* Dataset records:
——

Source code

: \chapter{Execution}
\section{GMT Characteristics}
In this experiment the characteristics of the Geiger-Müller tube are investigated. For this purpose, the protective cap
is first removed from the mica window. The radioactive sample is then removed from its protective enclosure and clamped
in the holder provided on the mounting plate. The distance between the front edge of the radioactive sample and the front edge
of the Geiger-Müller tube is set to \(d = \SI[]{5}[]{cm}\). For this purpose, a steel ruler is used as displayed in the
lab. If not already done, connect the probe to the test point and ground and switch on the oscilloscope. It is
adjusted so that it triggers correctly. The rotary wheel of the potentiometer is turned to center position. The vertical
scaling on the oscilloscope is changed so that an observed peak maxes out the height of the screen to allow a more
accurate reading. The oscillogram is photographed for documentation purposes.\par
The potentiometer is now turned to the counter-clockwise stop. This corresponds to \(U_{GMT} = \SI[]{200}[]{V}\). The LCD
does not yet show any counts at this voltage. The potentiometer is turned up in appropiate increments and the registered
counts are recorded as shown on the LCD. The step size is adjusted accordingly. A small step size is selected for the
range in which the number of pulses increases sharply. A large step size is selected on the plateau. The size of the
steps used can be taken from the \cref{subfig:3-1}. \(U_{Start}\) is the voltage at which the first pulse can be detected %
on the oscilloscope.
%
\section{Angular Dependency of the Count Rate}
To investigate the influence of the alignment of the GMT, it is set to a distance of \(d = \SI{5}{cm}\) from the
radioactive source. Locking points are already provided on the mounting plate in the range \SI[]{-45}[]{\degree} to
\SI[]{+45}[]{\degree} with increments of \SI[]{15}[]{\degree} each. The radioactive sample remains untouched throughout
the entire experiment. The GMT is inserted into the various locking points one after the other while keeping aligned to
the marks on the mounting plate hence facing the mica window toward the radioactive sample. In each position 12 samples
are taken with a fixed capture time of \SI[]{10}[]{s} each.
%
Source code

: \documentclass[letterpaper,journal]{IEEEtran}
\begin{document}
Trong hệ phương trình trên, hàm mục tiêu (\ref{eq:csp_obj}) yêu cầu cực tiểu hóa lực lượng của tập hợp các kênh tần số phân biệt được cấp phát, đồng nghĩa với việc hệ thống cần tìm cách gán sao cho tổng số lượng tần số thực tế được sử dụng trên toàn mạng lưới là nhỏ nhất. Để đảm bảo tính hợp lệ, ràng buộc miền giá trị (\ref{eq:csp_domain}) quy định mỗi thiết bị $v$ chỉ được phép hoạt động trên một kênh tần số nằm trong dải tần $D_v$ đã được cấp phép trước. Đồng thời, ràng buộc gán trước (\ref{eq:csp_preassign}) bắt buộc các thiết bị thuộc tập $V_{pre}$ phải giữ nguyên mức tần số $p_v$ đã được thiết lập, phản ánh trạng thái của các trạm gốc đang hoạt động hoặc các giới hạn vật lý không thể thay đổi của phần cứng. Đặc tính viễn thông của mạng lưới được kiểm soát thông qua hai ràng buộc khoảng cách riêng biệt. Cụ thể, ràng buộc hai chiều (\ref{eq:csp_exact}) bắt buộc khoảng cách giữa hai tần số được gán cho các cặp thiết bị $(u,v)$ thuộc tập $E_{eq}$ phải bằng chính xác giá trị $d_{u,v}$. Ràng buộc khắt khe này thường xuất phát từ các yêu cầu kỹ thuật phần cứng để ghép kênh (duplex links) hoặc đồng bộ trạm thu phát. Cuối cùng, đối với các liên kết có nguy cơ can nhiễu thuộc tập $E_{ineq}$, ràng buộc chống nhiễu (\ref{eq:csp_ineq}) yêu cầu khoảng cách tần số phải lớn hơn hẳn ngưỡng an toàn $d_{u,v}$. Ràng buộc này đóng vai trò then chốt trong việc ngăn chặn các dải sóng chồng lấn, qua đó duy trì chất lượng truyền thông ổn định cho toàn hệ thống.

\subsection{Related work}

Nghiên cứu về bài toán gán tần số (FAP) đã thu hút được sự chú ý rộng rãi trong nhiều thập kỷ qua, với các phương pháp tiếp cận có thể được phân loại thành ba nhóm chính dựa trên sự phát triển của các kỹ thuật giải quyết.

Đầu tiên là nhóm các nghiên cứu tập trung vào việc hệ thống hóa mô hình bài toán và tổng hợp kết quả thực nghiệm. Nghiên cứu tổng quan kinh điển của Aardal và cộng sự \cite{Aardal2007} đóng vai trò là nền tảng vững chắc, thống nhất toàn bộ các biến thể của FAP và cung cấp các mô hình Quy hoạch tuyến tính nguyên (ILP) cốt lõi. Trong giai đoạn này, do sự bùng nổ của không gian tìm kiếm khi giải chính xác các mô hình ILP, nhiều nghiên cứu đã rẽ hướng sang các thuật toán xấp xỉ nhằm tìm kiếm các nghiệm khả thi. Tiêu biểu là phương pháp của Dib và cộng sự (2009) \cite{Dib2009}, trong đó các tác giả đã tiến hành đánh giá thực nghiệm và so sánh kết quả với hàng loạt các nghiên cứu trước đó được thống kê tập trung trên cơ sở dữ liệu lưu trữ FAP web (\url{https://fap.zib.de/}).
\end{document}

——

* Assignment: In the entries above, how many lines include the word "adjusted"? Give only that number.

* Response to the task: 2